◆ PROBLEM REQUIREMENTS ◆
On how many lines of the data below does the word "enter" appear? Reply with the number only.

◆ RECORDS FOR THIS TASK ◆

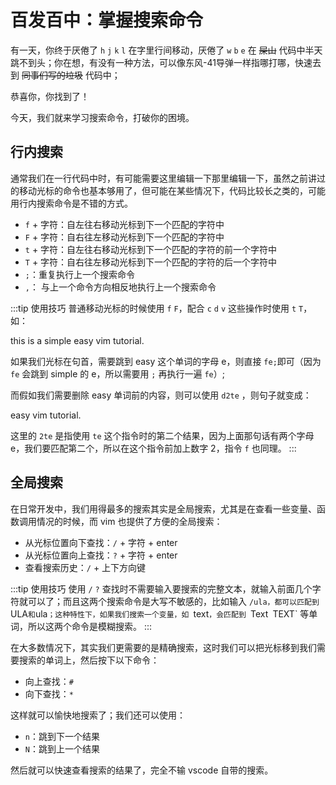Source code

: # 百发百中：掌握搜索命令

  有一天，你终于厌倦了 `h` `j` `k` `l` 在字里行间移动，厌倦了 `w` `b` `e` 在 ~~屎山~~ 代码中半天跳不到头；你在想，有没有一种方法，可以像东风-41导弹一样指哪打哪，快速去到 ~~同事们写的垃圾~~ 代码中；
  
  恭喜你，你找到了！

  今天，我们就来学习搜索命令，打破你的困境。

## 行内搜索

  通常我们在一行代码中时，有可能需要这里编辑一下那里编辑一下，虽然之前讲过的移动光标的命令也基本够用了，但可能在某些情况下，代码比较长之类的，可能用行内搜索命令是不错的方式。

  - `f` + 字符：自左往右移动光标到下一个匹配的字符中
  - `F` + 字符：自右往左移动光标到下一个匹配的字符中
  - `t` + 字符：自左往右移动光标到下一个匹配的字符的前一个字符中
  - `T` + 字符：自右往左移动光标到下一个匹配的字符的后一个字符中
  - `;`：重复执行上一个搜索命令
  - `,`： 与上一个命令方向相反地执行上一个搜索命令
  
  :::tip 使用技巧
  普通移动光标的时候使用 `f` `F`，配合 `c` `d` `v` 这些操作时使用 `t` `T`，如：
  
  this is a simple easy vim tutorial.

  如果我们光标在句首，需要跳到 easy 这个单词的字母 e，则直接 `fe;`即可（因为 `fe` 会跳到 simple 的 e，所以需要用 `;` 再执行一遍 `fe`）;

  而假如我们需要删除 easy 单词前的内容，则可以使用 `d2te` ，则句子就变成：

  easy vim tutorial.

  这里的 `2te` 是指使用 `te` 这个指令时的第二个结果，因为上面那句话有两个字母 e，我们要匹配第二个，所以在这个指令前加上数字 2，指令 `f` 也同理。
  :::

## 全局搜索

  在日常开发中，我们用得最多的搜索其实是全局搜索，尤其是在查看一些变量、函数调用情况的时候，而 vim 也提供了方便的全局搜索：

  - 从光标位置向下查找：`/` + 字符 + enter
  - 从光标位置向上查找：`?` + 字符 + enter
  - 查看搜索历史：`/` + 上下方向键

  :::tip 使用技巧
  使用 `/` `?` 查找时不需要输入要搜索的完整文本，就输入前面几个字符就可以了；而且这两个搜索命令是大写不敏感的，比如输入 `/ula，都可以匹配到 `ULA` 和 `ula`；这种特性下，如果我们搜索一个变量，如 `text`，会匹配到 `Text` `TEXT` 等单词，所以这两个命令是模糊搜索。
  :::

  在大多数情况下，其实我们更需要的是精确搜索，这时我们可以把光标移到我们需要搜索的单词上，然后按下以下命令：

  - 向上查找：`#`
  - 向下查找：`*`

  这样就可以愉快地搜索了；我们还可以使用：

  - `n`：跳到下一个结果
  - `N`：跳到上一个结果

  然后就可以快速查看搜索的结果了，完全不输 vscode 自带的搜索。
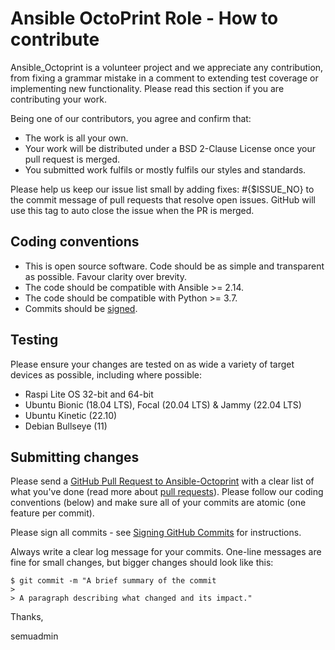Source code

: # Ansible OctoPrint Role -  How to contribute

Ansible_Octoprint is a volunteer project and we appreciate any contribution, from fixing a grammar mistake in a comment to extending test coverage or implementing new functionality. Please read this section if you are contributing your work.

Being one of our contributors, you agree and confirm that:

* The work is all your own.
* Your work will be distributed under a BSD 2-Clause License once your pull request is merged.
* You submitted work fulfils or mostly fulfils our styles and standards.

Please help us keep our issue list small by adding fixes: #{$ISSUE_NO} to the commit message of pull requests that resolve open issues. GitHub will use this tag to auto close the issue when the PR is merged.

## Coding conventions

* This is open source software. Code should be as simple and transparent as possible. Favour clarity over brevity.
* The code should be compatible with Ansible >= 2.14.
* The code should be compatible with Python >= 3.7.
* Commits should be [signed](https://docs.github.com/en/authentication/managing-commit-signature-verification/signing-commits).

## Testing

Please ensure your changes are tested on as wide a variety of target devices as possible, including where possible:

- Raspi Lite OS 32-bit and 64-bit
- Ubuntu Bionic (18.04 LTS), Focal (20.04 LTS) & Jammy (22.04 LTS)
- Ubuntu Kinetic (22.10)
- Debian Bullseye (11)

## Submitting changes

Please send a [GitHub Pull Request to Ansible-Octoprint](https://github.com/semuconsulting/ansible_octoprint/pulls) with a clear list of what you've done (read more about [pull requests](https://docs.github.com/en/free-pro-team@latest/github/collaborating-with-issues-and-pull-requests/about-pull-requests)). Please follow our coding conventions (below) and make sure all of your commits are atomic (one feature per commit).

Please sign all commits - see [Signing GitHub Commits](https://docs.github.com/en/authentication/managing-commit-signature-verification/signing-commits) for instructions.

Always write a clear log message for your commits. One-line messages are fine for small changes, but bigger changes should look like this:

    $ git commit -m "A brief summary of the commit
    > 
    > A paragraph describing what changed and its impact."


Thanks,

semuadmin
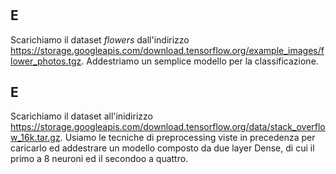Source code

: # 

## E

Scarichiamo il dataset *flowers* dall'indirizzo https://storage.googleapis.com/download.tensorflow.org/example_images/flower_photos.tgz. Addestriamo un semplice modello per la classificazione.

## E

Scarichiamo il dataset all'inidirizzo https://storage.googleapis.com/download.tensorflow.org/data/stack_overflow_16k.tar.gz. Usiamo le tecniche di preprocessing viste in precedenza per caricarlo ed addestrare un modello composto da due layer Dense, di cui il primo a 8 neuroni ed il secondoo a quattro.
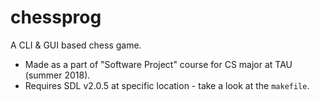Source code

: # chessprog
A CLI &amp; GUI based chess game.

- Made as a part of "Software Project" course for CS major at TAU (summer 2018).
- Requires SDL v2.0.5 at specific location - take a look at the `makefile`.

◆ PROBLEM SOLUTION ◆
2